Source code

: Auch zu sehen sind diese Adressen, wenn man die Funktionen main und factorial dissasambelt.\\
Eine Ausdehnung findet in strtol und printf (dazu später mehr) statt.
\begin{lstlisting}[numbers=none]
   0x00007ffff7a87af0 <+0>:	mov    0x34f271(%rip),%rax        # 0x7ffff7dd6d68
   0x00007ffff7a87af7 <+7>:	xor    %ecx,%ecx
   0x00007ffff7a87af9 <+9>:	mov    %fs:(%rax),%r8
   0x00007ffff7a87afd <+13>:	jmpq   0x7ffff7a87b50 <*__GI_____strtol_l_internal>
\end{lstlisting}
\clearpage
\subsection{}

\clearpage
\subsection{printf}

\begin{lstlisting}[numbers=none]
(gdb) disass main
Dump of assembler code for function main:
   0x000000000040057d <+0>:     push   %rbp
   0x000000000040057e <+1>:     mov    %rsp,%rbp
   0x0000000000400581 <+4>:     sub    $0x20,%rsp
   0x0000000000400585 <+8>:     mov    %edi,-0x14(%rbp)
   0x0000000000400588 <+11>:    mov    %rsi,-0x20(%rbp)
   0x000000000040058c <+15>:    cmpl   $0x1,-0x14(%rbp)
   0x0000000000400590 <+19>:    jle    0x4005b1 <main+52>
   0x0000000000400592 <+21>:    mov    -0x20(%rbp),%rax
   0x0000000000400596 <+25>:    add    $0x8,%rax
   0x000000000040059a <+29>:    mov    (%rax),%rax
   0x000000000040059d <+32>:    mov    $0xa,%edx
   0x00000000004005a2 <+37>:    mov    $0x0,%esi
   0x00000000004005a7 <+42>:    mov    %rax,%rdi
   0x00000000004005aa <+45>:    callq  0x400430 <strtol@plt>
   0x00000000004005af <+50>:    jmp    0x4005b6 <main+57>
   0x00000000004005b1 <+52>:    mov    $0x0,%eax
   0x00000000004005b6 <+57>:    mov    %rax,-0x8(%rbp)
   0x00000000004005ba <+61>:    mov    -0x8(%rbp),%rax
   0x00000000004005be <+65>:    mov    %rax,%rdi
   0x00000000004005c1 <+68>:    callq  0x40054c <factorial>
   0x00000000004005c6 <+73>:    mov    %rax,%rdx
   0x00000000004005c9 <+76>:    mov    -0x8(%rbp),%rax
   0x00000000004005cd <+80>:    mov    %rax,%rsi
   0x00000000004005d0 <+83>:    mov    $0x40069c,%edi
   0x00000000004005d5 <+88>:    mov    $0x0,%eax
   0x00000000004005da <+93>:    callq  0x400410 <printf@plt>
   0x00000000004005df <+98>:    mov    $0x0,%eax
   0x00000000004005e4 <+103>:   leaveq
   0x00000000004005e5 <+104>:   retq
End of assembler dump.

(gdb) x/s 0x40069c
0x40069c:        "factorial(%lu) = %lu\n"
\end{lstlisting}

- _What to produce_
Wherever a line above contains "main", copy that line.

- _Response for this exercise_
: Auch zu sehen sind diese Adressen, wenn man die Funktionen main und factorial dissasambelt.\\
(gdb) disass main
Dump of assembler code for function main:
   0x0000000000400590 <+19>:    jle    0x4005b1 <main+52>
   0x00000000004005af <+50>:    jmp    0x4005b6 <main+57>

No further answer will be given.